After publishing the list, readers shared the other types of bailers they’ve experienced. Without further ado, here are the new amendments to the list, in no particular order:

Soloist

You’re a solo traveler. You prefer to be on your own. Despite this well-documented fact you sometimes make plans with friends thinking this time it will be different. It’s NOT different. You feel so overwhelmed with the coordination logistics that you have a planning meltdown and it all gets to be too much so you bail. You want to be that person who adventures with others (lord knows you already have more than enough selfies in the backcountry!), but you just aren’t. Solo is your style, and we love you anyway.

Self-Bailer

You have high-hopes and big plans with yourself, but you lack an accountability buddy to help with follow through. Unlike the soloist, who actually loves going out alone, you want to love going alone but you only have the motivation to carry out your plans 32% of the time. So you bail on yourself. A lot. Don’t lie to me Susan. We all know you stayed up too late watching funny cat videos then hit snooze on your alarm three times this morning and skipped the gym. Again.

Designated Bailer

You do not assume this position so much as you are collectively assigned this position by your group of fellow adventurers. You are the brave individual who will “call it” when everyone else is too chicken shit to say what they’re thinking out loud. Once you announce it’s time to pull the plug, everyone breathes a collective sign of relief. Most people don’t want to be the designated bailer, but all people want there to be a designated bailer. 

After-Party Bailer

You know you shouldn’t have, but you went ahead and made evening plans that almost, but not quiet, overlap with the primary objective. When things with your original plans change slightly – say, you’ll be home 20 minutes later than scheduled – you bail. You couldn’t possibly bail on your evening plans, even though you made those second, since Jill is making a soufflé and you promised to bring the bread and cheese plate!

In Over My Head Bailer

You bail mid-adventure because you overestimated your own abilities. This means you may suffer from an over-inflated sense of self, in which case you should get that looked at by a licensed professional. It might also mean you didn’t follow the steps to be a good adventure buddy, which has put you in a situation you didn’t anticipate. If you do need to bail because you’re in over your head, be honest about it and apologetic to your partner(s). We’re human, and we’ve all been there. The more humble you can be, the more likely you will be to get an invite to try again in the future. 

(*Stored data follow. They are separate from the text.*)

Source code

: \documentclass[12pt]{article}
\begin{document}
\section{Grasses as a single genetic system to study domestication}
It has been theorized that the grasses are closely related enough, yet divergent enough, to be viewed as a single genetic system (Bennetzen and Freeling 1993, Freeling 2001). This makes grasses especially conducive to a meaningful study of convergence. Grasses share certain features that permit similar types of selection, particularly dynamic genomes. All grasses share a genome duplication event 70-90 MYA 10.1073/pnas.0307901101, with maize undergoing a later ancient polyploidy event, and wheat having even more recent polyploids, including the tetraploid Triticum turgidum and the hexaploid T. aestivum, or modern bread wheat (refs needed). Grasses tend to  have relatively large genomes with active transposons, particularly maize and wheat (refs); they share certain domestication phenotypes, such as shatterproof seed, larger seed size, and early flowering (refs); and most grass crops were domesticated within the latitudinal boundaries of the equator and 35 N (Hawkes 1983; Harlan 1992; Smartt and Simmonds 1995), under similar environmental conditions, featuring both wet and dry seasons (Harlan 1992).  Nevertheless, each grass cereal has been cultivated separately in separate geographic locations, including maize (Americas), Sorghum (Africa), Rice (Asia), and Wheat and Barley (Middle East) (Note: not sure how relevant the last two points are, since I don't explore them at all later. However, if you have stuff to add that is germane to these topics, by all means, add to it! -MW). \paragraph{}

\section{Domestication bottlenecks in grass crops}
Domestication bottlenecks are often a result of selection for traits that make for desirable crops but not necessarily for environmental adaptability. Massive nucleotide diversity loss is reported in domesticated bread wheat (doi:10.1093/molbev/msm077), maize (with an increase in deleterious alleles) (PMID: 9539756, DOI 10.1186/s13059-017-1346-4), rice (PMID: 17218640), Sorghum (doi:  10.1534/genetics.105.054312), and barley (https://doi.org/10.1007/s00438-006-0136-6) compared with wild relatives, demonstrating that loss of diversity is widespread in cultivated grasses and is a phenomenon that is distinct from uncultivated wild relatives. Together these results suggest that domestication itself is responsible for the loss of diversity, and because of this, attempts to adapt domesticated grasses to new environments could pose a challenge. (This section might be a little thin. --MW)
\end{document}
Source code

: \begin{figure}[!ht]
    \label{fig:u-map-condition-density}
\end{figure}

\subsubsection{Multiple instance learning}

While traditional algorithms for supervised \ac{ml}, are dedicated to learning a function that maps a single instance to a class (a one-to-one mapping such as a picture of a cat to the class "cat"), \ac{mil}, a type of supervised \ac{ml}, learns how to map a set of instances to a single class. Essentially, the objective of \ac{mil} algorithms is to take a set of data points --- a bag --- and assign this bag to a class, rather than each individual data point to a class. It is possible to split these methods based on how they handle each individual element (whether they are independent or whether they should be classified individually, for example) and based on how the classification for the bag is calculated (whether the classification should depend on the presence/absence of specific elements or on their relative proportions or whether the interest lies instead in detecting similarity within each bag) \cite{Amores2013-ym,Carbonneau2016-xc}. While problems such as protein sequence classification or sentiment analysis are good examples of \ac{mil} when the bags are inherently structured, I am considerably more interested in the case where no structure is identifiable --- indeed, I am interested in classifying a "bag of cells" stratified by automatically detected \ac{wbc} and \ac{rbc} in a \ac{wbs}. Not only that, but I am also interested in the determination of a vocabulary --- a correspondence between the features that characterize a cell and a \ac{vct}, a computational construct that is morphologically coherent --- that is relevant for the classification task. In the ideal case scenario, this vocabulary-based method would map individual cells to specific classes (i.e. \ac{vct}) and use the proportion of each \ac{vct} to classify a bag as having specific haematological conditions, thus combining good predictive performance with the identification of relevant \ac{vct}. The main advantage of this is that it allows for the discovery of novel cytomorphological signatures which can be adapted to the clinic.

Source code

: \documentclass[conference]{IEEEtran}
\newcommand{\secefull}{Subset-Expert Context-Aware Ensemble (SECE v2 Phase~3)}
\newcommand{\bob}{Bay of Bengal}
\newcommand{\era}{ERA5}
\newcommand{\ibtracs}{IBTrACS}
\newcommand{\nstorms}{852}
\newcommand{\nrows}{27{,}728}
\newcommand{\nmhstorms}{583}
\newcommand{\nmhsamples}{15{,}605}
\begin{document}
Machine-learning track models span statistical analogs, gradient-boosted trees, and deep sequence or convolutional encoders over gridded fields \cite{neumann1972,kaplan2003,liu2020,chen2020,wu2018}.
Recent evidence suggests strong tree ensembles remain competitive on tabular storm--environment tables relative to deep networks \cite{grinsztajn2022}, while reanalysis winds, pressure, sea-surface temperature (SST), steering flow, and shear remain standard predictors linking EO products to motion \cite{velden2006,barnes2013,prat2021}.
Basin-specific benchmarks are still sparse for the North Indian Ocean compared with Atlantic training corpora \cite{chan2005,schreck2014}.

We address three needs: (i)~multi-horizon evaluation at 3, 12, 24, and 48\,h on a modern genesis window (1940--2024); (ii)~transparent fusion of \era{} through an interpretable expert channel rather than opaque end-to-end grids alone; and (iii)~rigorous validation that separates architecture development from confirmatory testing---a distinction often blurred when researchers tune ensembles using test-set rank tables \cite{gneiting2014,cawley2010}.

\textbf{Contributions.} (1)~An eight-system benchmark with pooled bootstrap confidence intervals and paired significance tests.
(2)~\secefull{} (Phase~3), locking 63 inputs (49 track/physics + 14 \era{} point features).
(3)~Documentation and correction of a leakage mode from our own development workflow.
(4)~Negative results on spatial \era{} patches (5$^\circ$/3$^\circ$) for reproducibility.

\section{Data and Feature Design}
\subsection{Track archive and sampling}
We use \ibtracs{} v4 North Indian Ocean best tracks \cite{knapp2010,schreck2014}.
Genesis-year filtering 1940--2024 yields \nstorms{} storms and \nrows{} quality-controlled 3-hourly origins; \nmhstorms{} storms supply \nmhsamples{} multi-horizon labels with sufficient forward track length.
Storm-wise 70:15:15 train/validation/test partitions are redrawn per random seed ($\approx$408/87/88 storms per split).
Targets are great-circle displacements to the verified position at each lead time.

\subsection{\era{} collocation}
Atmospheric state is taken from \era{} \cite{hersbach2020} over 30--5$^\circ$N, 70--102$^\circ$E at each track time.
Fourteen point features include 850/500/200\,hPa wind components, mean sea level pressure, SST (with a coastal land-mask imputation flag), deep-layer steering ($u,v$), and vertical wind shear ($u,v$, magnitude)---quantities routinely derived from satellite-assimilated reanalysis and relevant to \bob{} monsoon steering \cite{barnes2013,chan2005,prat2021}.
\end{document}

Couple Bailer (aka the Double-Dipper Bailer)

You, my dear brave soul, made plans with a couple. And while you may have made plans with two people, they’re essentially one giant blob of a person, and when they bail it happens in pairs. Maybe they stayed out too late last night or one of them got food poisoning and now the other is worried about getting it too. Regardless of the reason, they bail and you didn’t invite other people because you figured you were covered. Sorry chump. You aren’t. 

Accidental Unicorn

Unlike the real Unicorn, you have stumbled into the role of ‘Unicorn’ accidentally. It’s not that you never bail, it’s that you are the last one to bail in a given situation. Let’s say you live in Seattle and you’re supposed to go to a backcountry hut but it’s rained 3” in the last 24-hours. No one wants to go, and everyone else on your trip bails. Only, instead of also bailing, you say, “Bummer friends. I get why you don’t want to go, but if you change your mind I’m still down!”. Obviously, you don’t mean it. You absolutely don’t want to go either, but you say this to save face and preserve your pristine reputation. Deserving of the Unicorn title you are not, but being the sly fox that you are, you get it anyway.